The ZCML <view> declarations you make which override application behavior will usually have the same context and name (and predicate attributes, if used) as the original. These <view> declarations will point at "new" view code. The new view code itself will usually be cut-n-paste copies of view callables from the original application with slight tweaks. For example:

<view context="theoriginalapplication.models.SomeModel"
      name="theview"
      view=".views.a_view_that_does_something_slightly_different"
 />

A similar pattern can be used to extend the application with <view> declarations. Just register a new view against some existing model type and make sure the URLs it implies are available on some other page rendering.

pair: overriding; routes

Overriding Routes

Route setup is currently typically performed in a sequence of ordered ZCML <route> declarations. Because these declarations are ordered relative to each other, and because this ordering is typically important, you should retain the relative ordering of these declarations when performing an override. Typically, this means copying all the <route> declarations into an external ZCML file and changing them as necessary. Then disinclude any ZCML from the original application which contains the original declarations.

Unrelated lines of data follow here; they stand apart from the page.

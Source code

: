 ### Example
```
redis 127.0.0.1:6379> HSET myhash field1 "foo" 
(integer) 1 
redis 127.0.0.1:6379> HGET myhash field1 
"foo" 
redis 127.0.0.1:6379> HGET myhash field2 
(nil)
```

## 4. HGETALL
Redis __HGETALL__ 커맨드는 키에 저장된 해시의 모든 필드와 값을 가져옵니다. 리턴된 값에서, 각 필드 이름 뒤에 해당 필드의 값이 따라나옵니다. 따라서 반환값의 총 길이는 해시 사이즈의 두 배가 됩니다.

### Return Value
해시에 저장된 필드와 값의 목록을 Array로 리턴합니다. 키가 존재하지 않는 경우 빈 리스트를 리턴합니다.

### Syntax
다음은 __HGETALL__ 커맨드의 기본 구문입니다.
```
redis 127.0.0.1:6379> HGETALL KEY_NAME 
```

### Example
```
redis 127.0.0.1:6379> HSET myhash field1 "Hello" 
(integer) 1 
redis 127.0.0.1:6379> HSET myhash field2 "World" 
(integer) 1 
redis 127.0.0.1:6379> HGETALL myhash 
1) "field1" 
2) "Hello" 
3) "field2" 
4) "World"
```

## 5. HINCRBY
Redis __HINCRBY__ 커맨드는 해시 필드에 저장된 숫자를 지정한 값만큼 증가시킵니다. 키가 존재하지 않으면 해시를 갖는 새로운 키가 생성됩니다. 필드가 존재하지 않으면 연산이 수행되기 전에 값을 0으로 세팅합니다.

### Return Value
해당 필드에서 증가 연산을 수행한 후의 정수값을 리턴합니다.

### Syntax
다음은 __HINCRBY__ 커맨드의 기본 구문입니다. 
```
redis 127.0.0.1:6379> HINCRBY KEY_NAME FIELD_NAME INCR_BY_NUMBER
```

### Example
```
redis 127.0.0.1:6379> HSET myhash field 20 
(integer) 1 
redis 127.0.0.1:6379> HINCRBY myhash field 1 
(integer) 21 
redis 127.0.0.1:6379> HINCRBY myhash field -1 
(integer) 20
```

pair: overriding; resources

Overriding Resources

"Resource" files are static files on the filesystem that are accessible within a Python package. An entire chapter is devoted to resources: resources_chapter. Within this chapter is a section named overriding_resources_section. This section of that chapter describes in detail how to override package resources with other resources by using ZCML <resource> declarations. Add such <resource> declarations to your override package's configure.zcml to perform overrides.

single: ZCML inclusion

Dealing With ZCML Inclusions

Sometimes it's possible to include only certain ZCML files from an application that contain only the registrations you really need, omitting others. But sometimes it's not. For brute force purposes, when you're getting view or route registrations that you don't actually want in your overridden application, it's always appropriate to just not include any ZCML file from the overridden application. Instead, just cut and paste the entire contents of the configure.zcml (and any ZCML file included by the overridden application's configure.zcml) into your own package and omit the <include package=""/> ZCML declaration in the overriding package's configure.zcml.